▸ **Stored data entries**:
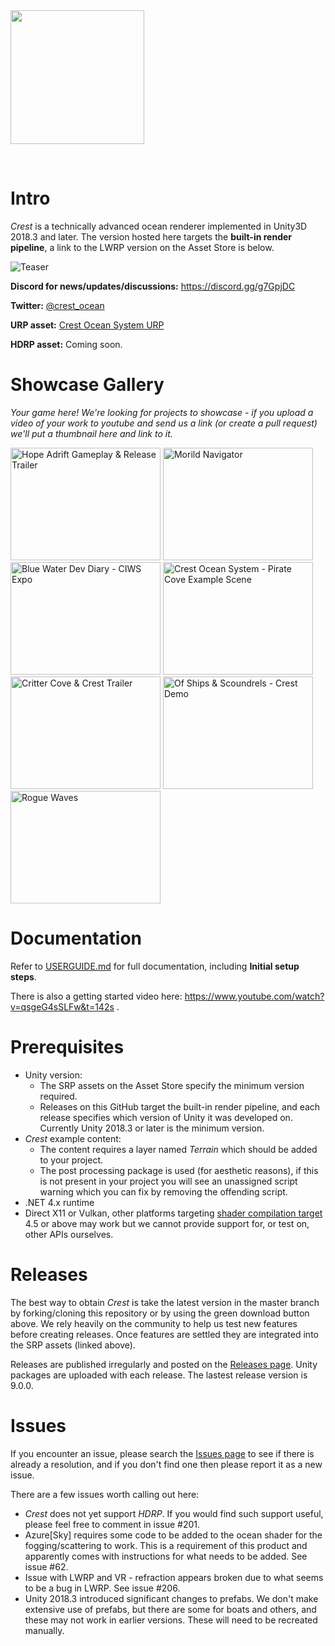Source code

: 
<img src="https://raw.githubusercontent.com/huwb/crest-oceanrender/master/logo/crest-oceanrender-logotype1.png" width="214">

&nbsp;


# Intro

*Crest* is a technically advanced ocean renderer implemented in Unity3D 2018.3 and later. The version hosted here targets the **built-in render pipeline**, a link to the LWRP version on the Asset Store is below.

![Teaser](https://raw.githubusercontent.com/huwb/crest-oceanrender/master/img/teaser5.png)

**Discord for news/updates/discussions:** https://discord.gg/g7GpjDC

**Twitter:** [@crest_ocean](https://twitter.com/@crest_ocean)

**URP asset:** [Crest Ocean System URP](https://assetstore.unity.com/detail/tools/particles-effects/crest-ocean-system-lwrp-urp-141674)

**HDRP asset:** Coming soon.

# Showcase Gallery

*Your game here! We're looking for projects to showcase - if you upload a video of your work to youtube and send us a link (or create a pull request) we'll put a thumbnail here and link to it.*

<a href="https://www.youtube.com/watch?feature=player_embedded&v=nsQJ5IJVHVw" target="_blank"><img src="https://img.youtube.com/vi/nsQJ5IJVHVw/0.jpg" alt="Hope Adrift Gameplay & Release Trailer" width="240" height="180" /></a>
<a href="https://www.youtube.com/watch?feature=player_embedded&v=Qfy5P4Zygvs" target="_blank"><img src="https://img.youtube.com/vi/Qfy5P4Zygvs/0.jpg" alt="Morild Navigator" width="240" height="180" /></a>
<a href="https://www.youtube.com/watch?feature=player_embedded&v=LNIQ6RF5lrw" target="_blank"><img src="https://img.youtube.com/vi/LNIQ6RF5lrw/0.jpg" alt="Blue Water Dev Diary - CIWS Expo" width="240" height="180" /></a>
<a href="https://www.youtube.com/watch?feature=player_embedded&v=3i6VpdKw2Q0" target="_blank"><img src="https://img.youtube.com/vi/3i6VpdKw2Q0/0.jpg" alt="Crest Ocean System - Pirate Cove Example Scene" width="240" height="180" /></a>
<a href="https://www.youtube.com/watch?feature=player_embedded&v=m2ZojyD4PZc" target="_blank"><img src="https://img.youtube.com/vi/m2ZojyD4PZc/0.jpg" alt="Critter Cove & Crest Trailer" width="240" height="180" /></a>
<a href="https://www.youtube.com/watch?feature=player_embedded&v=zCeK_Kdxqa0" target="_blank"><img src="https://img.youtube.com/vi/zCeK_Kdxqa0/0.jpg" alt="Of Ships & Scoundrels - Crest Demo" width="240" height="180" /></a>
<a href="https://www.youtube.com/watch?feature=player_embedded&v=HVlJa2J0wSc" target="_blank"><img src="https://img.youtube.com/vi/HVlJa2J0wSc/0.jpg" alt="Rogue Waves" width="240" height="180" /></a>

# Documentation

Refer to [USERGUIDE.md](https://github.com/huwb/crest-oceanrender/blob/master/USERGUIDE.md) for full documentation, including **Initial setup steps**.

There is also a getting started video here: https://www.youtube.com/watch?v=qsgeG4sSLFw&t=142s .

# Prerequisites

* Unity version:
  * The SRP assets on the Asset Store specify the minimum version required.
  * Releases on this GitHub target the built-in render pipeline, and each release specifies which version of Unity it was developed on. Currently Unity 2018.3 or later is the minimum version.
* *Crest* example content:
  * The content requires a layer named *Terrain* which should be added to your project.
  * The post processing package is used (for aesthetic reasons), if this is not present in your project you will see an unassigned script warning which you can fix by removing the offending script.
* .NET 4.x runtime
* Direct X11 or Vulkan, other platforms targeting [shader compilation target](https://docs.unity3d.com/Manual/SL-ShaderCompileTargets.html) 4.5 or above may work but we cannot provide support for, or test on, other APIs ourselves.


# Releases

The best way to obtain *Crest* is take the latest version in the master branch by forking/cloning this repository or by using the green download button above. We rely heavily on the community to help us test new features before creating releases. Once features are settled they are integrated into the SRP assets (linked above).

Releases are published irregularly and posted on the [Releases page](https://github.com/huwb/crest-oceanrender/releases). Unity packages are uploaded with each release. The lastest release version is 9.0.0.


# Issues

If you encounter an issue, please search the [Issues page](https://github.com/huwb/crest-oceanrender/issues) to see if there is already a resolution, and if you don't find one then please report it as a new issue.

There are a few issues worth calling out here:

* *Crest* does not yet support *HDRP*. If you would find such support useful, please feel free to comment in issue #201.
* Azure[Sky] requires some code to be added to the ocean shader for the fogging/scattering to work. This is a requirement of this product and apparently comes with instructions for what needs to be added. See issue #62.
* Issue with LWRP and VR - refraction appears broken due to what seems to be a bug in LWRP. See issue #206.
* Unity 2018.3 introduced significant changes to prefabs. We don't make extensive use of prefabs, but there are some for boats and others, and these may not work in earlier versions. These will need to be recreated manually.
---
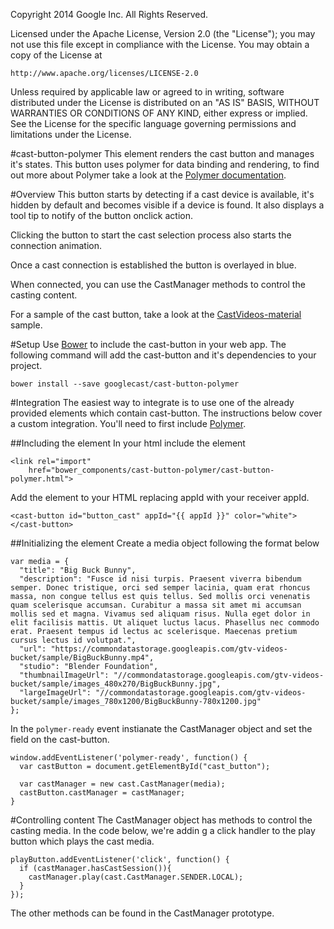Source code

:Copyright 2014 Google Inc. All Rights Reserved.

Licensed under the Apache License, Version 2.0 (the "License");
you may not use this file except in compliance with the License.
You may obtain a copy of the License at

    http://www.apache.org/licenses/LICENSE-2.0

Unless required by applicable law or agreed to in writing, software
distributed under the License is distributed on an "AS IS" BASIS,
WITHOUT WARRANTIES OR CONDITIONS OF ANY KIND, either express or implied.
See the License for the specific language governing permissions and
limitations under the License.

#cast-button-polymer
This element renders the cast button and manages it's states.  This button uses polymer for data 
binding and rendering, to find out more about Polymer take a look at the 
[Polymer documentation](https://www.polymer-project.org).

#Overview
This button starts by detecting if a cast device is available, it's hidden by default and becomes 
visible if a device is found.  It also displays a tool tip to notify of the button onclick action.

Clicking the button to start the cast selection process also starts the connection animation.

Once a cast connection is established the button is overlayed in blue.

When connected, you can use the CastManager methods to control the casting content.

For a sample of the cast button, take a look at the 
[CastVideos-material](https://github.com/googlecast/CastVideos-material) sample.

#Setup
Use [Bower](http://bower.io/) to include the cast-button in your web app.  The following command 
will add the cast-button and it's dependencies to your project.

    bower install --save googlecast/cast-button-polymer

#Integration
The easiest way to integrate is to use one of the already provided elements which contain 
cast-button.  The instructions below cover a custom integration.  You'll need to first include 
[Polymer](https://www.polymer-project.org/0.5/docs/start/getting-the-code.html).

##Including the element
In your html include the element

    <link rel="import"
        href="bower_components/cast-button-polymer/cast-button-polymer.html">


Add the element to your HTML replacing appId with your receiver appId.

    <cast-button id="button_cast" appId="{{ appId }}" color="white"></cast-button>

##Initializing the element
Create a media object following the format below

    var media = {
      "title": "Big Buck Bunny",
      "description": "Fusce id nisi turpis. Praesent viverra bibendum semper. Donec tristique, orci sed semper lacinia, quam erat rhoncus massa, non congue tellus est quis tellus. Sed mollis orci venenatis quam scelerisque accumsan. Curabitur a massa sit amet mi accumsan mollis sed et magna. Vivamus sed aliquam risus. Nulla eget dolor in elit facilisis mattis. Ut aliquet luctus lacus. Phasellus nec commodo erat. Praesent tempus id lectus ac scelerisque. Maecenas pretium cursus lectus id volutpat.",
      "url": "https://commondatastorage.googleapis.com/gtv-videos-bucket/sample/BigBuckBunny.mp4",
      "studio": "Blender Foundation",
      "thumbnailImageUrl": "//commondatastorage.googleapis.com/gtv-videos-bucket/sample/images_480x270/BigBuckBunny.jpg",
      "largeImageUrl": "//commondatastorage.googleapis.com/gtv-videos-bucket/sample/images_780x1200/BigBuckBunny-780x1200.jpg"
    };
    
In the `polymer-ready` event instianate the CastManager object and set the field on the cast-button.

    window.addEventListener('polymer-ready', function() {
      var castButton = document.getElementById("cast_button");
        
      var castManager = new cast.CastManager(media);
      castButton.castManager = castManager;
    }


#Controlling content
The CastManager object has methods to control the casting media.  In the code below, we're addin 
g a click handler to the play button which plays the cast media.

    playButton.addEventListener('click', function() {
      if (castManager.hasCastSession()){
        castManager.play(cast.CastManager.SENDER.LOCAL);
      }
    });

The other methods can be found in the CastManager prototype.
...
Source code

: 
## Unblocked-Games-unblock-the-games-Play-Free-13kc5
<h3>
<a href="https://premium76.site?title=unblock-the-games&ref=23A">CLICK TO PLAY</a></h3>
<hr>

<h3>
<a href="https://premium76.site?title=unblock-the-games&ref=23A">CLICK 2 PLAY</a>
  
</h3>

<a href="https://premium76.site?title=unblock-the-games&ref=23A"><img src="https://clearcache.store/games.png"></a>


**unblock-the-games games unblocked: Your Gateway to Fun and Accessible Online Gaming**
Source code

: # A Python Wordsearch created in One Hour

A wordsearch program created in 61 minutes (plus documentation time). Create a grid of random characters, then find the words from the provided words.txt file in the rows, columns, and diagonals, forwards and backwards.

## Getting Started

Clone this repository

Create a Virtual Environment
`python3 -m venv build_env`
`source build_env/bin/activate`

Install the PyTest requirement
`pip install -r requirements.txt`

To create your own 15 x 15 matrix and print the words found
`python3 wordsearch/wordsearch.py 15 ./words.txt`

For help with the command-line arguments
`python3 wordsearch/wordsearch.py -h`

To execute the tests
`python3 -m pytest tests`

▸ **Goal of the exercise**:
Within the records, the lines containing the string "instructions" are to be counted and their number given without comment.

▸ **Written response**:
2